Yes, there is a big blow up potential, if not melt down potential with these carry-trades and that is due to the sheer volume (hundreds of billions of dollars worth) of the trades carried out. The exact amount is not known, which is scary in and of itself. Of course, the financial whizzes of today are as usual cocky and convinced that they have perfectly managed their risk and can get out before everyone else. To them 1998, the year of the last crisis, is merely the year the FDA approved Viagra, the year of the impeachment of Bill Clinton and the election of Jesse Ventura as Minnesota governor.

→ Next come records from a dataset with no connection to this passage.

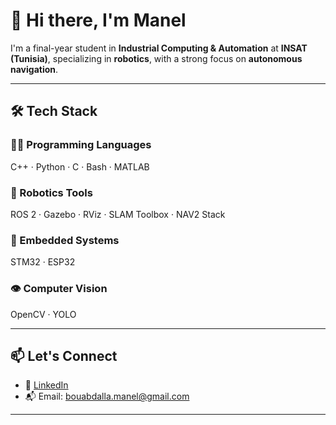 # 👋 Hi there, I'm Manel

I'm a final-year student in **Industrial Computing & Automation** at **INSAT (Tunisia)**, specializing in **robotics**, with a strong focus on **autonomous navigation**.  


---

## 🛠️ Tech Stack

### 🧑‍💻 Programming Languages
C++ · Python · C · Bash · MATLAB

### 🤖 Robotics Tools
ROS 2 · Gazebo · RViz · SLAM Toolbox · NAV2 Stack

### 🔌 Embedded Systems
STM32 · ESP32

### 👁️ Computer Vision
OpenCV · YOLO



---

## 📫 Let's Connect

- 📎 [LinkedIn](https://www.linkedin.com/in/your-link)  
- 📬 Email: bouabdalla.manel@gmail.com  

---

These carry-trades can simply blow up when the country with the low interest rates, unexpectedly raises interest rates and its currency suddenly rallies. Even a strong piece of economic data in a country like Japan can put the carry-trade players in jeopardy if its currency rallies sharply on the news. So the level of the Yen is something to pay close attention to in the days ahead, along with Japanese economic data. Adding further intrigue, the G7 countries are meeting in Germany this week and it's not expected to be Das Fest Haus for Japan. The European contingent is likely to complain loudest about the recent weakness in the Yen and the advantage it gives Japanese exporters, which has added to the weight of speculation that the BOJ will soon hike rates.

Incidentally, in digging through the web this morning to make sure my impression of the carry trade situation isn't in the looney bin camp, I came across a very interesting write up on some credit crunch thoughts from Merrill Lynch. Click here to read.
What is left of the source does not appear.